EXERCISE DIRECTIONS
Find the line with "- [I realized" and the line with "- [How can I" in the entries below; output exactly those two lines, every line between them, and no others.

RECORDS FOR THE TASK
◆ ◆ ◆
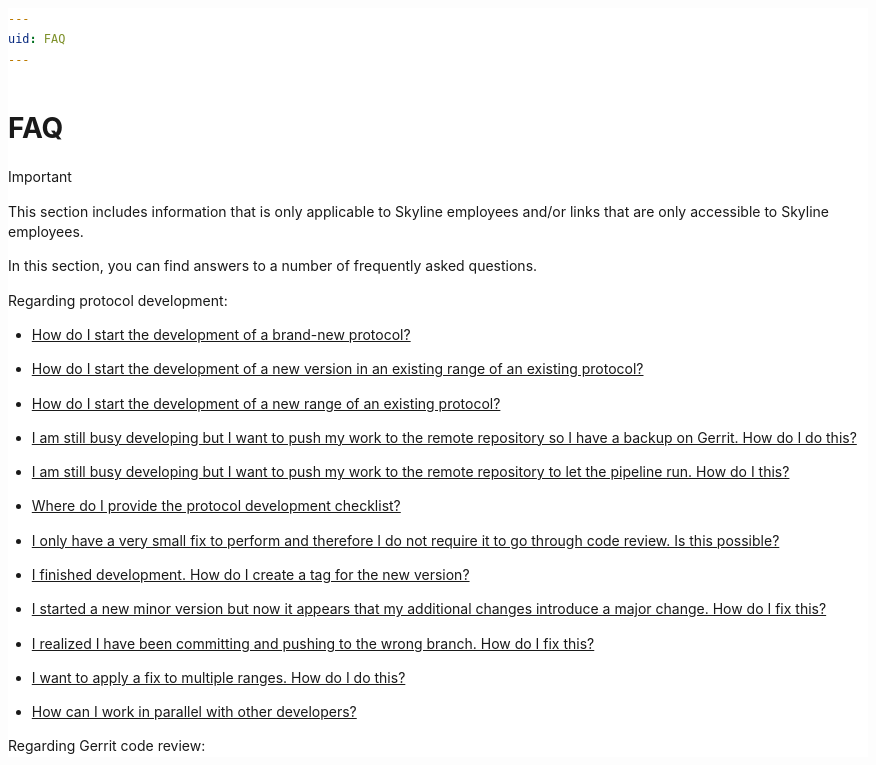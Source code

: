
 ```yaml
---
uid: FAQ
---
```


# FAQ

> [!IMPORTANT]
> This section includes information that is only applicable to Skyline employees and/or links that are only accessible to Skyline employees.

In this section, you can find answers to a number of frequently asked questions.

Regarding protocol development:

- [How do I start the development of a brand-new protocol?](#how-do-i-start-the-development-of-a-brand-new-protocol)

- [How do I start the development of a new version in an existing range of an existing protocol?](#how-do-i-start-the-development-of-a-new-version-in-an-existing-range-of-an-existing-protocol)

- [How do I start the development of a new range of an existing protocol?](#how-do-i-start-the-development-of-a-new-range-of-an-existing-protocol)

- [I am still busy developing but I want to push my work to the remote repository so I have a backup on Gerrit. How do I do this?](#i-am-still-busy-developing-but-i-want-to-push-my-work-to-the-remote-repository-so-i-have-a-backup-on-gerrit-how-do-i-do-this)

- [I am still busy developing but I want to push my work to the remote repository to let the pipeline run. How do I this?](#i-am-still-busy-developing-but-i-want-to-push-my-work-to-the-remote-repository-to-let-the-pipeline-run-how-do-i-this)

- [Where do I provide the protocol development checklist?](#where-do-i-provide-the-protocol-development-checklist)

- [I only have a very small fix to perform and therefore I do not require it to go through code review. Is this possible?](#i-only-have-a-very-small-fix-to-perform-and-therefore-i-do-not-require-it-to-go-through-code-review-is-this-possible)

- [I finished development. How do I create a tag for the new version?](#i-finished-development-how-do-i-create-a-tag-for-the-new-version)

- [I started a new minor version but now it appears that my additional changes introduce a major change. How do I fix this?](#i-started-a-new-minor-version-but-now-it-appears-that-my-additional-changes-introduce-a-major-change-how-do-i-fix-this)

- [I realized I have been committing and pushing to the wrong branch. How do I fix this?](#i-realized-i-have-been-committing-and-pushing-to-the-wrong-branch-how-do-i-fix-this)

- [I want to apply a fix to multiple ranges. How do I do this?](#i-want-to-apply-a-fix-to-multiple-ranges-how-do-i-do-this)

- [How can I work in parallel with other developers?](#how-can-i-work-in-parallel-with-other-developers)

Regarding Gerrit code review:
◆ ◆ ◆
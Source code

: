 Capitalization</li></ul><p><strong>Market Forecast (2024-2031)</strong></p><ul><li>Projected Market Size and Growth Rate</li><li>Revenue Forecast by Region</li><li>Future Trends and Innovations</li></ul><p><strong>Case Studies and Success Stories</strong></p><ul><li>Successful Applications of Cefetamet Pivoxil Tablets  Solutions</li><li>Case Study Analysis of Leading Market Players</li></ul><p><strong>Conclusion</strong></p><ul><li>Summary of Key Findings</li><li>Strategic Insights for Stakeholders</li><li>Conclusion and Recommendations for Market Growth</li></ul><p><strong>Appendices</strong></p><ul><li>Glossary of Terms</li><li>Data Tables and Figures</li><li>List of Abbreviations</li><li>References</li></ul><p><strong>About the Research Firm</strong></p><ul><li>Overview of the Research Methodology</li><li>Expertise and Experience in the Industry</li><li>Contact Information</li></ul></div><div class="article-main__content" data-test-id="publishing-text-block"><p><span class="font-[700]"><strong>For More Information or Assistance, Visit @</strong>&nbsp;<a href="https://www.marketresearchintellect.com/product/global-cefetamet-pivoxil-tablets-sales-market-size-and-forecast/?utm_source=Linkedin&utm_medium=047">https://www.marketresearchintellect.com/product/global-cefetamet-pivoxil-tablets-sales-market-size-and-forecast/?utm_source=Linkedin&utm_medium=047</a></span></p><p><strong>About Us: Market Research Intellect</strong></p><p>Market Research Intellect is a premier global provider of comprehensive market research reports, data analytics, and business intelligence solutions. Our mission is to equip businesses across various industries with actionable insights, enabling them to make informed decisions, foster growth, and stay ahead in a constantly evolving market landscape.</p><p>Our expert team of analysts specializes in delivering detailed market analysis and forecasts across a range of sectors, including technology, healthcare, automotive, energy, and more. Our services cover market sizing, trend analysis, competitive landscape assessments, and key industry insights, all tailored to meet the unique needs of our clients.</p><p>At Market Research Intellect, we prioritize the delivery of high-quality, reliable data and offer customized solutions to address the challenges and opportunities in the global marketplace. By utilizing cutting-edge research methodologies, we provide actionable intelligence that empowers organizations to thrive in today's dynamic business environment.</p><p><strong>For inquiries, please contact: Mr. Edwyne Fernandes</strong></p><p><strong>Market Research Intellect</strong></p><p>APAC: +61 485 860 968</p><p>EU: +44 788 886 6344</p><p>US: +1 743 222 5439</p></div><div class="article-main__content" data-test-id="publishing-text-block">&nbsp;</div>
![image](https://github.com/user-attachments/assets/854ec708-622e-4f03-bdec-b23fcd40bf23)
◆ ◆ ◆
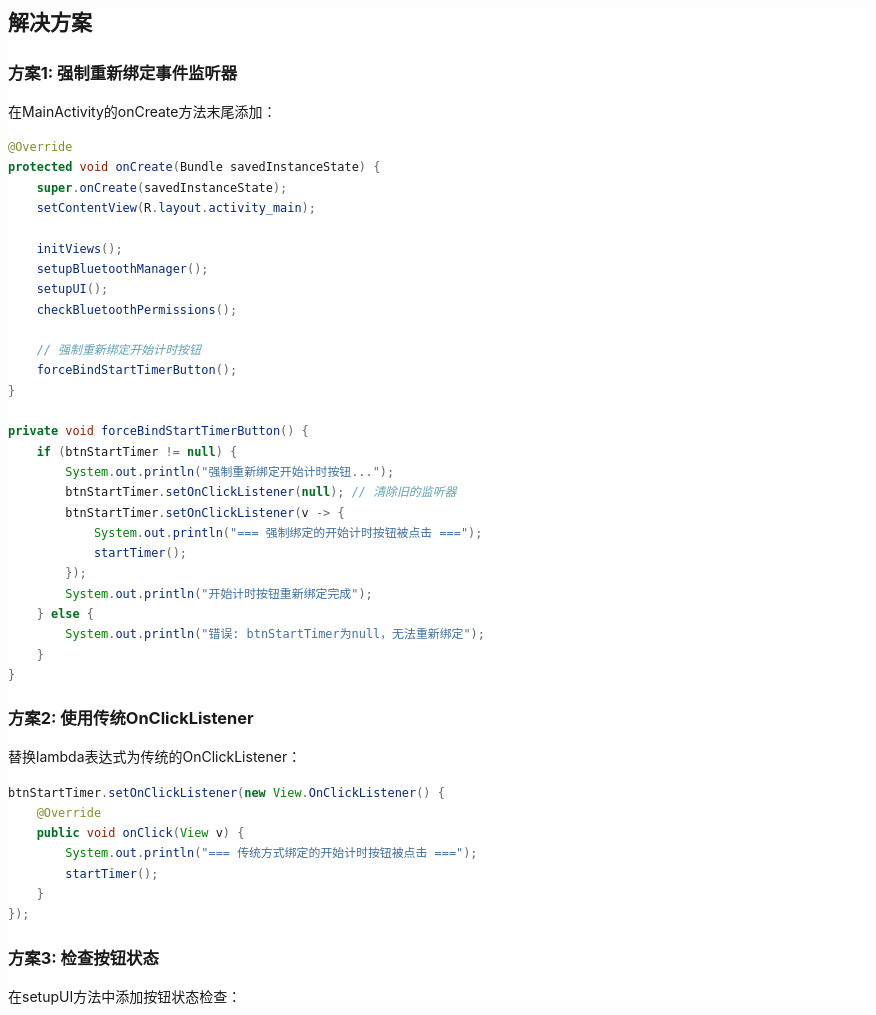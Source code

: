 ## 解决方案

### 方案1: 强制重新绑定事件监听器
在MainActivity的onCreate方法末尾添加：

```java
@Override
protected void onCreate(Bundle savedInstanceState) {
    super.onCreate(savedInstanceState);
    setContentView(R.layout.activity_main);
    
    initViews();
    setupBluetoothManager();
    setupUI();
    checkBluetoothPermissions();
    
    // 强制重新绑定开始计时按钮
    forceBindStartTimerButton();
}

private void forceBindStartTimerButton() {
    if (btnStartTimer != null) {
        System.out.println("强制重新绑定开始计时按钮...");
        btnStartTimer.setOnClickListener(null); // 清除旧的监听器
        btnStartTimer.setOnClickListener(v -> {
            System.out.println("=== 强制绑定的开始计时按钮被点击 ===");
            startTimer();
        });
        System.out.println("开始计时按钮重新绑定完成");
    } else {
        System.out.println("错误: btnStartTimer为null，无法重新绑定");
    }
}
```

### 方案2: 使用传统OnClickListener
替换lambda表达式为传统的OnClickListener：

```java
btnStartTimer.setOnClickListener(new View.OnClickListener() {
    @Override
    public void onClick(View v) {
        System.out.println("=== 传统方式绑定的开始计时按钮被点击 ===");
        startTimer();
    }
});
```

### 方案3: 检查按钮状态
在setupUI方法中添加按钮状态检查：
◆ ◆ ◆
RESPONSE AREA
- [I realized I have been committing and pushing to the wrong branch. How do I fix this?](#i-realized-i-have-been-committing-and-pushing-to-the-wrong-branch-how-do-i-fix-this)

- [I want to apply a fix to multiple ranges. How do I do this?](#i-want-to-apply-a-fix-to-multiple-ranges-how-do-i-do-this)

- [How can I work in parallel with other developers?](#how-can-i-work-in-parallel-with-other-developers)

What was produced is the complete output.